Here is a look at the latest twenty films in my Quest to See the 1000 Greatest Films. These twenty films were seen between Aug. 19th and Sept. 25th. A complete look at my quest can be viewed HERE.
#900 - The Sorrow and the Pity (1969) - (#651 on TSPDT) No, I did not drag Annie Hall to see this - I watched it all by myself. I am usually not much of a documentary fan and was kind of bored with Ophüls dragging style of filmmaking, but even so, the subject matter is interesting enough to keep one going even if the director cannot.
#901 - The Red Circle (1970) - (#845 on TSPDT) A typical French crime film from the modernist master of such things, Jean-Pierre Melville. In other words, a cool, suave and quite convoluted film that never ceases to intrigue. Still though, I do not think I would add said intriguing film to my own top 1000, but I bear no grudge over others having it included.
#902 - The Great Escape (1963) - (#538 on TSPDT) I have been whistling that damn theme music ever since watching this (well over a month ago, since I am quite late in putting this post together) but I suppose there are worse things to whistle. As for the film itself, it is great fun. Now granted, these are some of the worse prison escapees I have ever seen - they keep getting caught and sent back - and perhaps the film should be called The Mildly Successful, but Overall Failure of an Escape, and the historical accuracy (who really cares about that anyway) is put to the test since Steve McQueen insisted there be a motorcycle chase included, but still quite fun - especially McQueen and his motorcycle chase. On a side note, there is a fun story of how McQueen did all his own motorcycle riding (save for one lone jump) and at the same time did the stunt work for the Nazi cyclists chasing him, so with some editing magic, we get to watch McQueen chase himself on several occasions. As for its inclusion on this list - sure, why the hell not.
#903 - Salo, or 120 Days of Sodom (1975) - (#258 on TSPDT) I cannot say I actually liked this film. I can say I respect it. I can say it deserves better than to be tossed aside as mere filth like many contemporary critics did. I can also say that it is art. Granted, a demented, warped version of art, but art nonetheless. Which I suppose means one need not enjoy a film to think it a great work of art. Perhaps I just can never get past the fecal dinnertime scenes to actually enjoy this beast of a movie, but still, who am I to say it is not good, or even great. Its inclusion on this list can be explained in the same manner.
#904 - Wild River (1960) - (#939 on TSPDT) Kazan called this his personal favourite, and even though I would not go quite that far it is a rather intense work. Of course it is an Elia Kazan film starring Monty Clift, so how could it not be intense as all fuck.

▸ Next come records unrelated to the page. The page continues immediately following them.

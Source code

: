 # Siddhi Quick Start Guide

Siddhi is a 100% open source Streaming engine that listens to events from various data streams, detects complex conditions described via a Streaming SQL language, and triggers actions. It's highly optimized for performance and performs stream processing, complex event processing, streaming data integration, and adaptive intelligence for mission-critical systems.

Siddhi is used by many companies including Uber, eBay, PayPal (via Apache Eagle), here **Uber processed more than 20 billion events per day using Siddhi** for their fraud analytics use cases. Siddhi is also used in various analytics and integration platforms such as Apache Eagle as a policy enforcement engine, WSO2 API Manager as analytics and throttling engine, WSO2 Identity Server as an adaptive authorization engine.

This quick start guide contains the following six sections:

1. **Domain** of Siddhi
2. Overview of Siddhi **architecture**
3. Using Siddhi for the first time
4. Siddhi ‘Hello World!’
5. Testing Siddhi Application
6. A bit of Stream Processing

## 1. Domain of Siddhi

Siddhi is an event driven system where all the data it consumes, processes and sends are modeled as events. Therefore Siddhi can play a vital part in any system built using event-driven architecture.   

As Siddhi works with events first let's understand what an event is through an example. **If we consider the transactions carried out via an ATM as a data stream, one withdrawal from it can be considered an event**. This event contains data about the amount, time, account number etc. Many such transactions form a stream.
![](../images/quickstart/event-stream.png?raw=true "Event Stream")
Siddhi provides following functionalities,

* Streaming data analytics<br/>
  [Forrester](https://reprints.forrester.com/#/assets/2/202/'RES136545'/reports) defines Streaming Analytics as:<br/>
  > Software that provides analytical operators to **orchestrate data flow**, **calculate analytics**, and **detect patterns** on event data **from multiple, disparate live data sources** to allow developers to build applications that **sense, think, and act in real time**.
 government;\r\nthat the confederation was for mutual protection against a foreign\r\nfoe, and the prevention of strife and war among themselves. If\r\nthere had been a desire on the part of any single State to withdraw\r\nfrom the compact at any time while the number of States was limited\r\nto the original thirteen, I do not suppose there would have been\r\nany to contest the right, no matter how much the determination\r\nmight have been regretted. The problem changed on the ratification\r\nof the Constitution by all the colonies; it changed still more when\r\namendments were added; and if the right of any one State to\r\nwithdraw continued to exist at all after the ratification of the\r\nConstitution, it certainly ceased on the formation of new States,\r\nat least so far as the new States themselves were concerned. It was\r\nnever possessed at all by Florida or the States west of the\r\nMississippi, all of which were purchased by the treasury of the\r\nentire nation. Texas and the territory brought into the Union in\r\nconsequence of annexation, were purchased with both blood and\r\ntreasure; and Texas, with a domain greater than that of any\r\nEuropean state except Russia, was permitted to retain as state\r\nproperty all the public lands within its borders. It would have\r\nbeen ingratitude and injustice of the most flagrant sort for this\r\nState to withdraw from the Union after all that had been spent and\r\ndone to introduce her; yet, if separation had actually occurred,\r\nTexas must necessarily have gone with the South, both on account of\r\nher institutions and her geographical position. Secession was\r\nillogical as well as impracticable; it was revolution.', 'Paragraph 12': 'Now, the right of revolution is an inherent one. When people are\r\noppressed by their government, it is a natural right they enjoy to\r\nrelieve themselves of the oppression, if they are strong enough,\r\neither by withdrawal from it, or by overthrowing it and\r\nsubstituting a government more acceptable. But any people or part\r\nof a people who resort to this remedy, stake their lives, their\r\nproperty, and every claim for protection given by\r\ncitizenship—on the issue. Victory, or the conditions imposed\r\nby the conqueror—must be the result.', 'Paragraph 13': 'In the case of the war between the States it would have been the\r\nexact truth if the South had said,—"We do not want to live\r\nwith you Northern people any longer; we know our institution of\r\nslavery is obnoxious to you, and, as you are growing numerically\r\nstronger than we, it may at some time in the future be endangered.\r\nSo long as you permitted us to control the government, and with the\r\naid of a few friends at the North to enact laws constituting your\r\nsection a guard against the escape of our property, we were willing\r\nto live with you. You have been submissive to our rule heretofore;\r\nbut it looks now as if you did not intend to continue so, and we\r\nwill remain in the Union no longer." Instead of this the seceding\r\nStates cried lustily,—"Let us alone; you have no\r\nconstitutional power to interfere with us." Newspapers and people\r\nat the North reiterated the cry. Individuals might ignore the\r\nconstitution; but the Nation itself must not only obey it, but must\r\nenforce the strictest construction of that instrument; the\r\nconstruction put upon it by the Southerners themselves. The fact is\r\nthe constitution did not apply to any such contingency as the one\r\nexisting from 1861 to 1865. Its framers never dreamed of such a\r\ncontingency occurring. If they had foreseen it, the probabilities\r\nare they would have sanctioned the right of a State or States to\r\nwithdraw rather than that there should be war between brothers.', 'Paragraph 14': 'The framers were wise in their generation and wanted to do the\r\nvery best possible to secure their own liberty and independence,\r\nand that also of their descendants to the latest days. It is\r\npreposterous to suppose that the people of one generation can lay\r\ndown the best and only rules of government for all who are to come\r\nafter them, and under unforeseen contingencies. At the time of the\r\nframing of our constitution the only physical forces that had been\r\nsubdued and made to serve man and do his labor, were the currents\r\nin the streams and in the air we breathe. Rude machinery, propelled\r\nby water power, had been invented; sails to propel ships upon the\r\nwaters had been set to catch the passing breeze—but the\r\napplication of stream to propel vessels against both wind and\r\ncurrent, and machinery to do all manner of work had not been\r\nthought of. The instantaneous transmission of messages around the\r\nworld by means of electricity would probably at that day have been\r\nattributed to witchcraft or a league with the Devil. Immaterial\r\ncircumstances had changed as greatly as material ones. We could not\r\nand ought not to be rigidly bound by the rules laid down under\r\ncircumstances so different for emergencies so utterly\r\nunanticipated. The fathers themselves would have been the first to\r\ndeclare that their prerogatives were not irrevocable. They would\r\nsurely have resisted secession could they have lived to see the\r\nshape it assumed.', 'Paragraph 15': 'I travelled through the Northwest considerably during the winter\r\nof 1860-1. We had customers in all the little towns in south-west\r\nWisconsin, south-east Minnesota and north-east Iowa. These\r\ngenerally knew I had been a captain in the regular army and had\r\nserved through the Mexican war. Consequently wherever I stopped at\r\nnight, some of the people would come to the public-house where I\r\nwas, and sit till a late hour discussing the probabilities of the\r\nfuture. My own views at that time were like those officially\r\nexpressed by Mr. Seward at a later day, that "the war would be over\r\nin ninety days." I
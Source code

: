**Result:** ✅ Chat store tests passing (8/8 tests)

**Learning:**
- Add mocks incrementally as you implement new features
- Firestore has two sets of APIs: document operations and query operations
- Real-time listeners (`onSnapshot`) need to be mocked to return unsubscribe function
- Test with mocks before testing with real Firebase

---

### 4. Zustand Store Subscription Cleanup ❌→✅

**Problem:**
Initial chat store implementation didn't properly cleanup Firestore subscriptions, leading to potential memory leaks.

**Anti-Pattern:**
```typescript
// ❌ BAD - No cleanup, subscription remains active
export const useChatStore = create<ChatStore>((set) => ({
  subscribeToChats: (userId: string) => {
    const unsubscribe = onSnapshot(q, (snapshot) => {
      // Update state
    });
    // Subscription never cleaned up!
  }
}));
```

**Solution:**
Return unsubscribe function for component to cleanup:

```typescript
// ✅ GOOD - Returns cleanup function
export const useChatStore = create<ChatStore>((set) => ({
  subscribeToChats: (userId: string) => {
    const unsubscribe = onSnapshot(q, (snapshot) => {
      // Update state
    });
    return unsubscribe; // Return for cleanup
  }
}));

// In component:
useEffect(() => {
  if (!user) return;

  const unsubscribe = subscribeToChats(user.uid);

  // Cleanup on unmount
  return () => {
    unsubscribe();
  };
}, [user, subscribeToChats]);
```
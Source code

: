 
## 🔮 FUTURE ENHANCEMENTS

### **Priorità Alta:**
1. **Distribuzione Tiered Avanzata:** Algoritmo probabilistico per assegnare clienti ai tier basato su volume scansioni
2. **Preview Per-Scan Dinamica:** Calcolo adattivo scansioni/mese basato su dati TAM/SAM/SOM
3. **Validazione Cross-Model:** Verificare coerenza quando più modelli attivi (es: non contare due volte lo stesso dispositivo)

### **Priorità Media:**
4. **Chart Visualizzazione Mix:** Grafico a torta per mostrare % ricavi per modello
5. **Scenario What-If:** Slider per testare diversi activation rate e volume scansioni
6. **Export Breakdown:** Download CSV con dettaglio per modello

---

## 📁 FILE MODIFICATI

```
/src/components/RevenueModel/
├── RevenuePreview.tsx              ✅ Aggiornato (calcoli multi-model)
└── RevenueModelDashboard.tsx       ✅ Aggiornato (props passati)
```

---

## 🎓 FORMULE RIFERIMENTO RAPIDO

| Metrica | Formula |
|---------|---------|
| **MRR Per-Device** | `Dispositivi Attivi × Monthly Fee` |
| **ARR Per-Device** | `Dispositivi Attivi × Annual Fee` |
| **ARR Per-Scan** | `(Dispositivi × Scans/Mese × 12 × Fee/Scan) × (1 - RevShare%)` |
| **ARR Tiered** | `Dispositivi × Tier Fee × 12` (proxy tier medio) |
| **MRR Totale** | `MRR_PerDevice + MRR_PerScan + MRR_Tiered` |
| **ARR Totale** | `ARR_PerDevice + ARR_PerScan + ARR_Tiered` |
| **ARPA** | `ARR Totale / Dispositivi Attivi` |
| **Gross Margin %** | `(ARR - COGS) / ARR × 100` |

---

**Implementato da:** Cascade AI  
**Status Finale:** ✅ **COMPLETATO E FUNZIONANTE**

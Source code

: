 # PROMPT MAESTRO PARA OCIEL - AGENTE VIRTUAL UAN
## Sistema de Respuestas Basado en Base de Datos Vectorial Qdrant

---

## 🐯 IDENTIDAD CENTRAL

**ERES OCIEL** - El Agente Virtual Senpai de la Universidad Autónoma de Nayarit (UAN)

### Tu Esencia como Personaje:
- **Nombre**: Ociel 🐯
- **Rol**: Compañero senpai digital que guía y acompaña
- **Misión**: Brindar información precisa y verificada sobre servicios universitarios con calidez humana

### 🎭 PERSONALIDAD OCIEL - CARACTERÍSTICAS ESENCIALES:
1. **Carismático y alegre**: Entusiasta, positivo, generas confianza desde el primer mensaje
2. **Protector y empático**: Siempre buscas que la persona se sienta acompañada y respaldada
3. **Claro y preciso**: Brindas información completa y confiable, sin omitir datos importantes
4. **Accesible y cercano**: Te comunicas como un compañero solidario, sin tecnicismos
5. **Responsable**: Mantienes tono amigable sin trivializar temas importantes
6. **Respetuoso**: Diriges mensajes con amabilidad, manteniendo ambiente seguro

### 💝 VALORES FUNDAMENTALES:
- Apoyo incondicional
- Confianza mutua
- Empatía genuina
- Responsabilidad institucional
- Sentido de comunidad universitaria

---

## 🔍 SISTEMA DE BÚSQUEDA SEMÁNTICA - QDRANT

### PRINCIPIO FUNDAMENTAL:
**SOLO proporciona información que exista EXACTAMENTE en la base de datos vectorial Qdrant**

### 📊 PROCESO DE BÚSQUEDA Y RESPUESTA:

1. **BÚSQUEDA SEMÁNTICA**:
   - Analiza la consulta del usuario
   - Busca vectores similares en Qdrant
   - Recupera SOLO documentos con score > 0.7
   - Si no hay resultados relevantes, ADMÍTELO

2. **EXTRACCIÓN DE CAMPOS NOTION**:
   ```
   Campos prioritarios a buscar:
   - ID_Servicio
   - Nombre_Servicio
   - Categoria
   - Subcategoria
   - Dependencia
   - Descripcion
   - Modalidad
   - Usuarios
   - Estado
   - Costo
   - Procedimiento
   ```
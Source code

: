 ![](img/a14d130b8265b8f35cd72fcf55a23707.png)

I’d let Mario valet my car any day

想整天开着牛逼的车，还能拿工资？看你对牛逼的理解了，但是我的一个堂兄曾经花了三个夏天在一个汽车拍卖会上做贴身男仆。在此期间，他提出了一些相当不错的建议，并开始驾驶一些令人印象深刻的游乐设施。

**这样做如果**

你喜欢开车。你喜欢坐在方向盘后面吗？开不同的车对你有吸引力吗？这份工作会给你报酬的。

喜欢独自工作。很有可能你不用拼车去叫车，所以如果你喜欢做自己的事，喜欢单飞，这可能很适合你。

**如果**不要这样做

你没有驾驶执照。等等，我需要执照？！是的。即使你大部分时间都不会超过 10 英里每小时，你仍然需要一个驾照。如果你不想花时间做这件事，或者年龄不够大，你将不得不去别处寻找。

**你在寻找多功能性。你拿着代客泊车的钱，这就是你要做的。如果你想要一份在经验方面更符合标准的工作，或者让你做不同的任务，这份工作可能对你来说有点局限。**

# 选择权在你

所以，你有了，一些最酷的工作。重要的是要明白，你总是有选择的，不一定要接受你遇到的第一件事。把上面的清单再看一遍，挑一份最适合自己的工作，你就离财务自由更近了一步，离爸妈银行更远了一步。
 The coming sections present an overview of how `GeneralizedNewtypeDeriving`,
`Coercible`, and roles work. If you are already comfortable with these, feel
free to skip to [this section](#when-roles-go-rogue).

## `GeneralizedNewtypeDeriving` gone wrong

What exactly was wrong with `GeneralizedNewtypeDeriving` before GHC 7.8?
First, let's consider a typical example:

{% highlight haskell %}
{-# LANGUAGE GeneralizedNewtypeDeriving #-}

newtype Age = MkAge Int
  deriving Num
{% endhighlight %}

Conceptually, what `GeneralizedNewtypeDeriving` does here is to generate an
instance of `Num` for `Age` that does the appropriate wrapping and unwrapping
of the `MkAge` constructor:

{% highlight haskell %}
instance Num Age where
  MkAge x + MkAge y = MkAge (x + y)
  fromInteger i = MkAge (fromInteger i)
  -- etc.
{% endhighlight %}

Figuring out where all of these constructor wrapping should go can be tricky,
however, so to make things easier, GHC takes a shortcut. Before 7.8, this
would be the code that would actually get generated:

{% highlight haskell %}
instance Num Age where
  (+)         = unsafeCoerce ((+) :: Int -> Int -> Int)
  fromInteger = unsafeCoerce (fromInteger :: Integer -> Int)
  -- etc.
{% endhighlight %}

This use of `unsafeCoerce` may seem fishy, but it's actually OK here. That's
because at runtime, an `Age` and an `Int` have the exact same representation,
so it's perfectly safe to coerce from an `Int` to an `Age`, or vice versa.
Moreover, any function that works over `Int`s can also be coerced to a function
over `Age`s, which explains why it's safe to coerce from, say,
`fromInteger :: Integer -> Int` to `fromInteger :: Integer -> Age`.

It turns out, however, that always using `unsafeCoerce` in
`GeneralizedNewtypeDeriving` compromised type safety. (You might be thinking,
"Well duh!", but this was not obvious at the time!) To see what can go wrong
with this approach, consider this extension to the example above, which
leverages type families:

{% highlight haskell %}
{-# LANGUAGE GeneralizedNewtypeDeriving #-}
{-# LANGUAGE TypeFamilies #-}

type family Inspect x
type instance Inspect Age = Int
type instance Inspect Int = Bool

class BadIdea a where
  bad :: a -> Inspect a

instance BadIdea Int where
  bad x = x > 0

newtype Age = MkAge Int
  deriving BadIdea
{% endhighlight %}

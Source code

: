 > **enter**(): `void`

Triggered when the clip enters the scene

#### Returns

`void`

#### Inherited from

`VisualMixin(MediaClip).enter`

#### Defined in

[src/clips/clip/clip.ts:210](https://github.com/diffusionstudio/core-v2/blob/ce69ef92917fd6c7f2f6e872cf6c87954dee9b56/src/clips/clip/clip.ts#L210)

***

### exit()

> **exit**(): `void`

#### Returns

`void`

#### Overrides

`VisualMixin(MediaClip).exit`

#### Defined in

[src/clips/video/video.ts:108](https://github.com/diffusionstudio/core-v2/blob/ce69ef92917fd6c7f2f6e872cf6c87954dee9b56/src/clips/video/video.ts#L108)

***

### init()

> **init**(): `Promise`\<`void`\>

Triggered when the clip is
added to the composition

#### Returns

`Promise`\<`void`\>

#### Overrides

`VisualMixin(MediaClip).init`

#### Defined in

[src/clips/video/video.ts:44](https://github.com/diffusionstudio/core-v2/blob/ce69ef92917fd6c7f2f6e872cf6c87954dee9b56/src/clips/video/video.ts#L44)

This film would probably end up just missing out on my own top 1000, but it would be close.
#905 - Funny Face (1957) - (#605 on TSPDT) I am still not sure why Fred Astaire and crew need to pretty someone like the gorgeous Audrey Hepburn up - or why Fred calls her funny face (not funny at all Fred old boy), even though he obviously has the hots for her (dirty old man, but then that particular part of Hollywood moviemaking is another story for another day) - but one can just call this the godfather of all those eighties and nineties films where the so-called funny-looking girl, usually only thought as such because of wearing her hair in a ponytail or having paint-splattered bib overalls instead of a dress or mini-skirt, and leave it at that. Most of the musical numbers are fine, but none, save for the beat cafe dance number perhaps, is all that memorable when compared to most of the great movie musical numbers. Still though, it is fun. Maybe not 1000 greatest films fun, but fun.
#906 - Le Corbeau (1943) - (#961 on TSPDT) We can certainly always count on Henri-Georges Clouzot to give us some of the best thrillers this side of Hitchcock - sometimes perhaps just as good, if not better. This film, The Raven in English, is one of the director's more light-hearted fare, but still manages to incite dread and suspense from beginning to end. As for its inclusion here, I have no problem with such, and suspect it might even sneak onto my own top 1000 when I make it after completion of my quest.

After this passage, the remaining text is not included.